La position à adopter :
Il est important d'instaurer un dialogue, de défendre votre position tout en respectant le choix de l'autre
- expliquez pourquoi vous avez besoin de ce changement, les conséquences sur votre corps et votre esprit
- rassurez sur le fait que vous ne partez pas sur des pratiques alimentaires déraisonnables, que vous gardez une alimentation saine et des moment de plaisir
- diffusez des limites : " ok pour les fast-food, mais que tout les 15jours"

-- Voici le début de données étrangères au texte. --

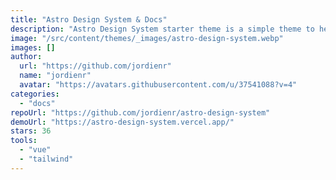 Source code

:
 ```yaml
---
title: "Astro Design System & Docs"
description: "Astro Design System starter theme is a simple theme to help you document your styleguide, components, patterns and more."
image: "/src/content/themes/_images/astro-design-system.webp"
images: []
author:
  url: "https://github.com/jordienr"
  name: "jordienr"
  avatar: "https://avatars.githubusercontent.com/u/37541088?v=4"
categories:
  - "docs"
repoUrl: "https://github.com/jordienr/astro-design-system"
demoUrl: "https://astro-design-system.vercel.app/"
stars: 36
tools:
  - "vue"
  - "tailwind"
---
```

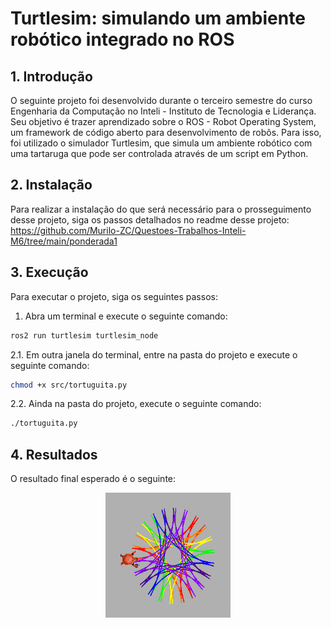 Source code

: # Turtlesim: simulando um ambiente robótico integrado no ROS

## 1. Introdução

O seguinte projeto foi desenvolvido durante o terceiro semestre do curso Engenharia da Computação no Inteli - Instituto de Tecnologia e Liderança. Seu objetivo é trazer aprendizado sobre o ROS - Robot Operating System, um framework de código aberto para desenvolvimento de robôs. Para isso, foi utilizado o simulador Turtlesim, que simula um ambiente robótico com uma tartaruga que pode ser controlada através de um script em Python.

## 2. Instalação

Para realizar a instalação do que será necessário para o prosseguimento desse projeto, siga os passos detalhados no readme desse projeto: <https://github.com/Murilo-ZC/Questoes-Trabalhos-Inteli-M6/tree/main/ponderada1>

## 3. Execução

Para executar o projeto, siga os seguintes passos:

1. Abra um terminal e execute o seguinte comando:

```bash
ros2 run turtlesim turtlesim_node
```

2.1. Em outra janela do terminal, entre na pasta do projeto e execute o seguinte comando:

```bash
chmod +x src/tortuguita.py
```

2.2. Ainda na pasta do projeto, execute o seguinte comando:

```bash
./tortuguita.py
```

## 4. Resultados

O resultado final esperado é o seguinte:

<center>
    <img src="/imgs/exemplo.png" width="200px" height="200px">
</center> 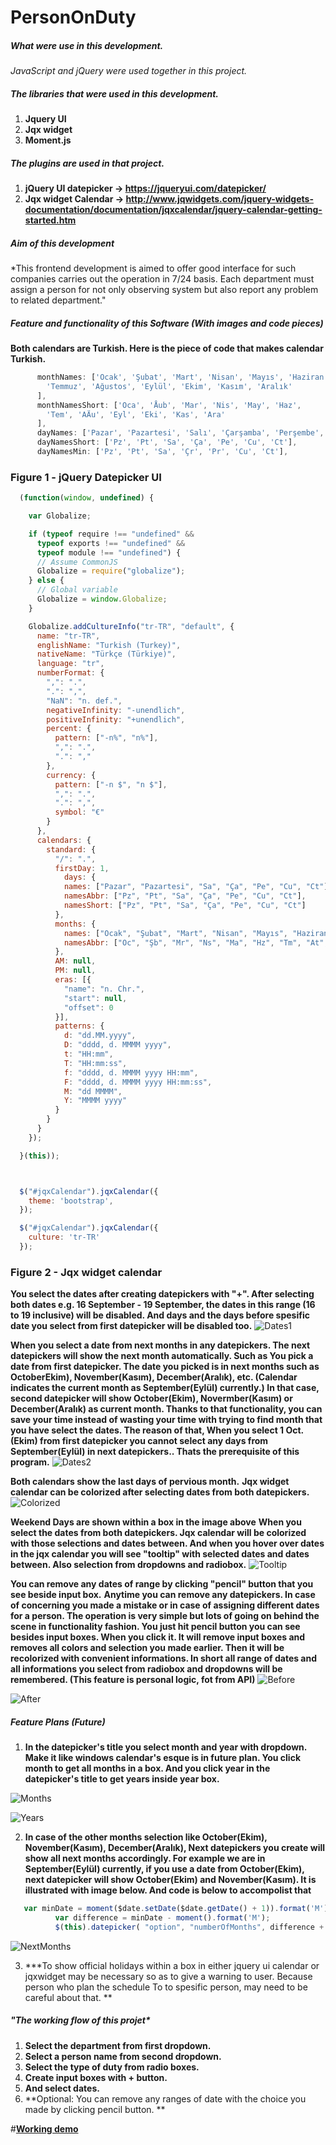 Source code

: # PersonOnDuty

##### *What were use in this development.*

*JavaScript and jQuery were used together in this project.*

##### *The libraries that were used in this development.*

1. **Jquery UI**
2. **Jqx widget**
3. **Moment.js**

##### *The plugins are used in that project.*

1. **jQuery UI datepicker -> https://jqueryui.com/datepicker/**
2. **Jqx widget Calendar -> http://www.jqwidgets.com/jquery-widgets-documentation/documentation/jqxcalendar/jquery-calendar-getting-started.htm**

##### *Aim of this development*

*This frontend development is aimed to offer good interface for such companies carries out the operation in 7/24 basis. Each department must assign a person for not only observing system but also report any problem to related department." 

##### *Feature and functionality of this Software (With images and code pieces)*

**Both calendars are Turkish. Here is the piece of code that makes calendar Turkish.**

```javascript
      monthNames: ['Ocak', 'Şubat', 'Mart', 'Nisan', 'Mayıs', 'Haziran',
        'Temmuz', 'Ağustos', 'Eylül', 'Ekim', 'Kasım', 'Aralık'
      ],
      monthNamesShort: ['Oca', 'Åub', 'Mar', 'Nis', 'May', 'Haz',
        'Tem', 'AÄu', 'Eyl', 'Eki', 'Kas', 'Ara'
      ],
      dayNames: ['Pazar', 'Pazartesi', 'Salı', 'Çarşamba', 'Perşembe', 'Cuma', 'Cumartesi'],
      dayNamesShort: ['Pz', 'Pt', 'Sa', 'Ça', 'Pe', 'Cu', 'Ct'],
      dayNamesMin: ['Pz', 'Pt', 'Sa', 'Çr', 'Pr', 'Cu', 'Ct'],
```

### **Figure 1 - jQuery Datepicker UI**

```javascript
  (function(window, undefined) {

    var Globalize;

    if (typeof require !== "undefined" &&
      typeof exports !== "undefined" &&
      typeof module !== "undefined") {
      // Assume CommonJS
      Globalize = require("globalize");
    } else {
      // Global variable
      Globalize = window.Globalize;
    }

    Globalize.addCultureInfo("tr-TR", "default", {
      name: "tr-TR",
      englishName: "Turkish (Turkey)",
      nativeName: "Türkçe (Türkiye)",
      language: "tr",
      numberFormat: {
        ",": ".",
        ".": ",",
        "NaN": "n. def.",
        negativeInfinity: "-unendlich",
        positiveInfinity: "+unendlich",
        percent: {
          pattern: ["-n%", "n%"],
          ",": ".",
          ".": ","
        },
        currency: {
          pattern: ["-n $", "n $"],
          ",": ".",
          ".": ",",
          symbol: "€"
        }
      },
      calendars: {
        standard: {
          "/": ".",
          firstDay: 1,
            days: {
            names: ["Pazar", "Pazartesi", "Sa", "Ça", "Pe", "Cu", "Ct"],
            namesAbbr: ["Pz", "Pt", "Sa", "Ça", "Pe", "Cu", "Ct"],
            namesShort: ["Pz", "Pt", "Sa", "Ça", "Pe", "Cu", "Ct"]
          },
          months: {
            names: ["Ocak", "Şubat", "Mart", "Nisan", "Mayıs", "Haziran", "Temmuz", "Ağustos", "Eylül", "Ekim", "Kasım", "Aralık", ""],
            namesAbbr: ["Oc", "Şb", "Mr", "Ns", "Ma", "Hz", "Tm", "At", "el", "Ek", "Ks", "Al", ""]
          },
          AM: null,
          PM: null,
          eras: [{
            "name": "n. Chr.",
            "start": null,
            "offset": 0
          }],
          patterns: {
            d: "dd.MM.yyyy",
            D: "dddd, d. MMMM yyyy",
            t: "HH:mm",
            T: "HH:mm:ss",
            f: "dddd, d. MMMM yyyy HH:mm",
            F: "dddd, d. MMMM yyyy HH:mm:ss",
            M: "dd MMMM",
            Y: "MMMM yyyy"
          }
        }
      }
    });

  }(this));



  $("#jqxCalendar").jqxCalendar({
    theme: 'bootstrap',
  });

  $("#jqxCalendar").jqxCalendar({
    culture: 'tr-TR'
  });
```
### **Figure 2 - Jqx widget calendar**  

**You select the dates after creating datepickers with "+". After selecting both dates e.g. 16 September - 19 September, the dates in this range (16 to 19 inclusive) will be disabled. And days and the days before spesific date you select from first datepicker will be disabled too.**
![Dates1][Dates1]

[Dates1]: https://i.itsosticky.com/iq2udc.png "Disabled Dates"

 **When you select a date from next months in any datepickers. The next datepickers will show the next month automatically. Such as You pick a date from first datepicker. The date you picked is in next months such as OctoberEkim), November(Kasım), December(Aralık), etc. (Calendar indicates the current month as September(Eylül) currently.) In that case, second datepicker will show October(Ekim), Novermber(Kasım) or December(Aralık) as current month. Thanks to that functionality, you can save your time instead of wasting your time with trying to find month that you have select the dates. The reason of that, When you select 1 Oct.(Ekim) from first datepicker you cannot select any days from September(Eylül) in next datepickers.. Thats the prerequisite of this program.**
![Dates2][Dates2]

[Dates2]: https://i.itsosticky.com/10njc8l.png "Pervious Dates"

 **Both calendars show the last days of pervious month.**
 **Jqx widget calendar can be colorized after selecting dates from both datepickers.**
![Colorized][Colorized]

[Colorized]: https://i.itsosticky.com/10o9lqw.png "Colorized"

 **Weekend Days are shown within a box in the image above**
 **When you select the dates from both datepickers. Jqx calendar will be colorized with those selections and dates between. And when you hover over dates in the jqx calendar you will see "tooltip" with selected dates and dates between. Also selection from dropdowns and radiobox.**
![Tooltip][Tooltip]

[Tooltip]: https://i.itsosticky.com/zhi1pb.png "Tooltip"

 **You can remove any dates of range by clicking "pencil" button that you see beside input box.**
 **Anytime you can remove any datepickers. In case of concerning you made a mistake or in case of assigning different dates for a person. The operation is very simple but lots of going on behind the scene in functionality fashion. You just hit pencil button you can see besides input boxes. When you click it. It will remove input boxes and removes all colors and selection you made earlier. Then it will be recolorized with convenient informations. In short all range of dates and all informations you select from radiobox and dropdowns will be remembered. (This feature is personal logic, fot from API)**
![Before][Before]

[Before]: https://i.itsosticky.com/1a1iu96.png "Before"

![After][After]

[After]: https://i.itsosticky.com/131uzod.png "After"



##### *Feature Plans (Future)*

1. **In the datepicker's title you select month and year with dropdown. Make it like windows calendar's esque is in future plan. You click month to get all months in a box. And you click year in the datepicker's title to get years inside year box.**

![Months][Months]

[Months]: https://i.itsosticky.com/ij8mf0.png "Months"

![Years][Years]

[Years]: https://i.itsosticky.com/1tetm8k.png "Years"



2. **In case of the other months selection like October(Ekim), November(Kasım), December(Aralık), Next datepickers you create will show all next months accordingly. For example we are in September(Eylül) currently, if you use a date from October(Ekim), next datepicker will show October(Ekim) and November(Kasım). It is illustrated with image below. And code is below to accompolist that** 

```javascript
   var minDate = moment($date.setDate($date.getDate() + 1)).format('M');
          var difference = minDate - moment().format('M');
          $(this).datepicker( "option", "numberOfMonths", difference + 1);
```

![NextMonths][NextMonths]

[NextMonths]: https://i.itsosticky.com/8zw9f.png "NextMonths"

3. ***To show official holidays within a box in either jquery ui calendar or jqxwidget may
 be necessary so as to give a warning to user. Because person who plan the schedule
 To to spesific person, may need to be careful about that. **

##### "The working flow of this projet*

1. **Select the department from first dropdown.**
2. **Select a person name from second dropdown.**
3. **Select the type of duty from radio boxes.**
4. **Create input boxes with + button.**
5. **And select dates.**
6. **Optional: You can remove any ranges of date with the choice you made by clicking pencil button. **


#**[Working demo](http://jsfiddle.net/hellyeah/smzz2vvk/)**
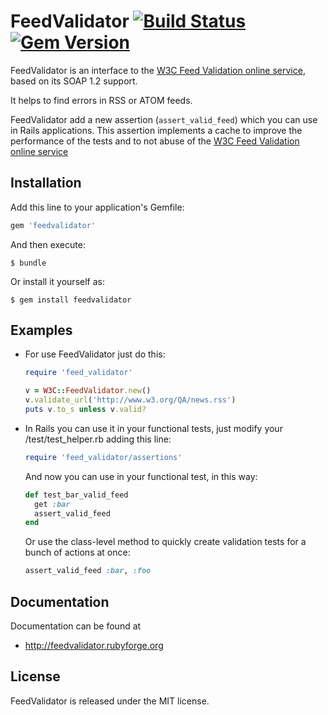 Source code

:# FeedValidator [![Build Status](https://travis-ci.org/edgar/feedvalidator.png?branch=master)](https://travis-ci.org/edgar/feedvalidator) [![Gem Version](https://badge.fury.io/rb/feedvalidator.svg)](http://badge.fury.io/rb/feedvalidator)

FeedValidator is an interface to the [W3C Feed Validation online service](http://validator.w3.org/feed/),
based on its SOAP 1.2 support.

It helps to find errors in RSS or ATOM feeds.

FeedValidator add a new assertion (`assert_valid_feed`) which you can use in Rails applications.
This assertion implements a cache to improve the performance of the tests and to not abuse of the
[W3C Feed Validation online service](http://validator.w3.org/feed/)


## Installation

Add this line to your application's Gemfile:

```ruby
gem 'feedvalidator'
```

And then execute:

    $ bundle

Or install it yourself as:

    $ gem install feedvalidator


## Examples

* For use FeedValidator just do this:

    ```ruby
    require 'feed_validator'

    v = W3C::FeedValidator.new()
    v.validate_url('http://www.w3.org/QA/news.rss')
    puts v.to_s unless v.valid?
    ```

* In Rails you can use it in your functional tests, just modify your /test/test_helper.rb adding this line:

    ```ruby
    require 'feed_validator/assertions'
    ```

  And now you can use in your functional test, in this way:

    ```ruby
    def test_bar_valid_feed
      get :bar
      assert_valid_feed
    end
    ```

  Or use the class-level method to quickly create validation tests for a bunch of actions at once:

    ```ruby
    assert_valid_feed :bar, :foo
    ```

## Documentation

Documentation can be found at

* http://feedvalidator.rubyforge.org

## License

FeedValidator is released under the MIT license.
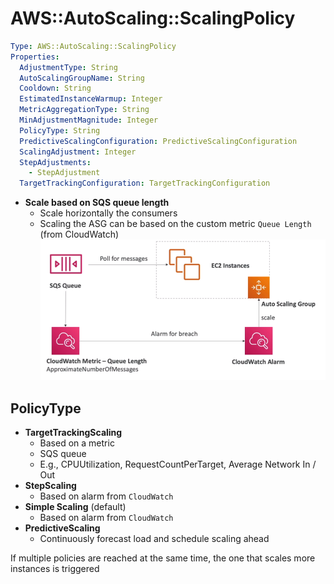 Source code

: # AWS::AutoScaling::ScalingPolicy

```yaml
Type: AWS::AutoScaling::ScalingPolicy
Properties:
  AdjustmentType: String
  AutoScalingGroupName: String
  Cooldown: String
  EstimatedInstanceWarmup: Integer
  MetricAggregationType: String
  MinAdjustmentMagnitude: Integer
  PolicyType: String
  PredictiveScalingConfiguration: PredictiveScalingConfiguration
  ScalingAdjustment: Integer
  StepAdjustments:
    - StepAdjustment
  TargetTrackingConfiguration: TargetTrackingConfiguration
```

- **Scale based on SQS queue length**
  - Scale horizontally the consumers
  - Scaling the ASG can be based on the custom metric `Queue Length` (from CloudWatch)
    ![SQS with ASG](.images/sqs-asg.png)

## PolicyType

- **TargetTrackingScaling**
  - Based on a metric
  - SQS queue
  - E.g., CPUUtilization, RequestCountPerTarget, Average Network In / Out
- **StepScaling**
  - Based on alarm from `CloudWatch`
- **Simple Scaling** (default)
  - Based on alarm from `CloudWatch`
- **PredictiveScaling**
  - Continuously forecast load and schedule scaling ahead

If multiple policies are reached at the same time, the one that scales more instances is triggered
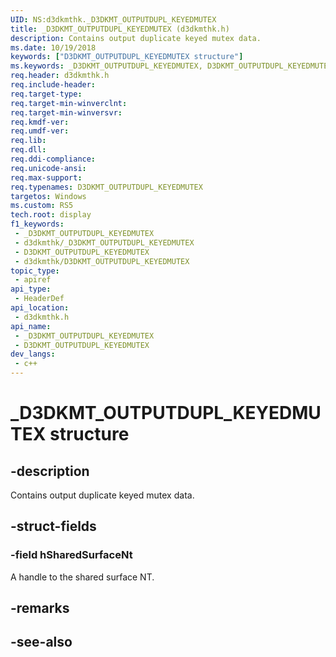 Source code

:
 ```yaml
---
UID: NS:d3dkmthk._D3DKMT_OUTPUTDUPL_KEYEDMUTEX
title: _D3DKMT_OUTPUTDUPL_KEYEDMUTEX (d3dkmthk.h)
description: Contains output duplicate keyed mutex data.
ms.date: 10/19/2018
keywords: ["D3DKMT_OUTPUTDUPL_KEYEDMUTEX structure"]
ms.keywords: _D3DKMT_OUTPUTDUPL_KEYEDMUTEX, D3DKMT_OUTPUTDUPL_KEYEDMUTEX,
req.header: d3dkmthk.h
req.include-header: 
req.target-type: 
req.target-min-winverclnt: 
req.target-min-winversvr: 
req.kmdf-ver: 
req.umdf-ver: 
req.lib: 
req.dll: 
req.ddi-compliance: 
req.unicode-ansi: 
req.max-support: 
req.typenames: D3DKMT_OUTPUTDUPL_KEYEDMUTEX
targetos: Windows
ms.custom: RS5
tech.root: display
f1_keywords:
 - _D3DKMT_OUTPUTDUPL_KEYEDMUTEX
 - d3dkmthk/_D3DKMT_OUTPUTDUPL_KEYEDMUTEX
 - D3DKMT_OUTPUTDUPL_KEYEDMUTEX
 - d3dkmthk/D3DKMT_OUTPUTDUPL_KEYEDMUTEX
topic_type:
 - apiref
api_type:
 - HeaderDef
api_location:
 - d3dkmthk.h
api_name:
 - _D3DKMT_OUTPUTDUPL_KEYEDMUTEX
 - D3DKMT_OUTPUTDUPL_KEYEDMUTEX
dev_langs:
 - c++
---
```


# _D3DKMT_OUTPUTDUPL_KEYEDMUTEX structure


## -description

Contains output duplicate keyed mutex data.

## -struct-fields

### -field hSharedSurfaceNt

 
A handle to the shared surface NT.

## -remarks

## -see-also

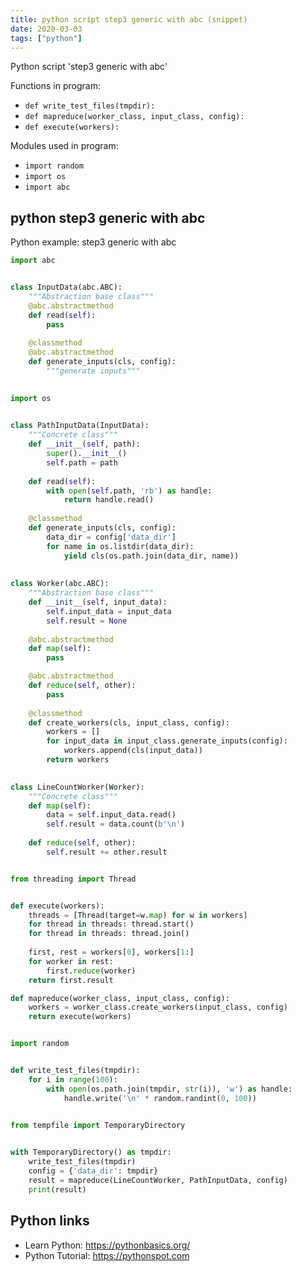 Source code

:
 ```yaml
---
title: python script step3 generic with abc (snippet)
date: 2020-03-03
tags: ["python"]
---
```

Python script 'step3 generic with abc'

Functions in program: 
* `def write_test_files(tmpdir):`
* `def mapreduce(worker_class, input_class, config):`
* `def execute(workers):`

Modules used in program: 
* `import random`
* `import os`
* `import abc`

## python step3 generic with abc

Python example: step3 generic with abc

```python
import abc


class InputData(abc.ABC):
    """Abstraction base class"""
    @abc.abstractmethod
    def read(self):
        pass
        
    @classmethod
    @abc.abstractmethod
    def generate_inputs(cls, config):
        """generate inputs"""

        
import os

        
class PathInputData(InputData):
    """Concrete class"""
    def __init__(self, path):
        super().__init__()
        self.path = path
        
    def read(self):
        with open(self.path, 'rb') as handle:
            return handle.read()
        
    @classmethod
    def generate_inputs(cls, config):
        data_dir = config['data_dir']
        for name in os.listdir(data_dir):
            yield cls(os.path.join(data_dir, name))
            
            
class Worker(abc.ABC):
    """Abstraction base class"""
    def __init__(self, input_data):
        self.input_data = input_data
        self.result = None
    
    @abc.abstractmethod
    def map(self):
        pass

    @abc.abstractmethod
    def reduce(self, other):
        pass
        
    @classmethod
    def create_workers(cls, input_class, config):
        workers = []
        for input_data in input_class.generate_inputs(config):
            workers.append(cls(input_data))
        return workers
        

class LineCountWorker(Worker):
    """Concrete class"""
    def map(self):
        data = self.input_data.read()
        self.result = data.count(b'\n')
    
    def reduce(self, other):
        self.result += other.result


from threading import Thread


def execute(workers):
    threads = [Thread(target=w.map) for w in workers]
    for thread in threads: thread.start()
    for thread in threads: thread.join()
        
    first, rest = workers[0], workers[1:]
    for worker in rest:
        first.reduce(worker)
    return first.result

def mapreduce(worker_class, input_class, config):
    workers = worker_class.create_workers(input_class, config)
    return execute(workers)


import random


def write_test_files(tmpdir):
    for i in range(100):
        with open(os.path.join(tmpdir, str(i)), 'w') as handle:
            handle.write('\n' * random.randint(0, 100))

            
from tempfile import TemporaryDirectory


with TemporaryDirectory() as tmpdir:
    write_test_files(tmpdir)
    config = {'data_dir': tmpdir}
    result = mapreduce(LineCountWorker, PathInputData, config)
    print(result)

```

## Python links

- Learn Python: https://pythonbasics.org/
- Python Tutorial: https://pythonspot.com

- n'imposez pas vos convictions à l'autre, il reste libre de manger comme il le souhaite
- Encouragez-vous mutuellement dans vos démarches respectives, alimentaires ou autres. Même si votre partenaire ne suit pas votre régime, il/elle peut vous soutenir d’autres manières, comme éviter de manger vos aliments préférés devant vous, complimentez vos résultats...
La Place d'une Diététicienne dans cette Démarche
Une diététicienne n’est pas seulement une experte en nutrition ; c’est aussi un coach, un(e) conseiller(ère) et parfois même un(e) médiateur(trice) dans le couple. Voici comment elle peut vous aider :
- Éducation Alimentaire : En vous fournissant des informations précises sur les bienfaits de votre régime, vous pouvez plus facilement expliquer à votre partenaire pourquoi ces changements sont importants pour vous.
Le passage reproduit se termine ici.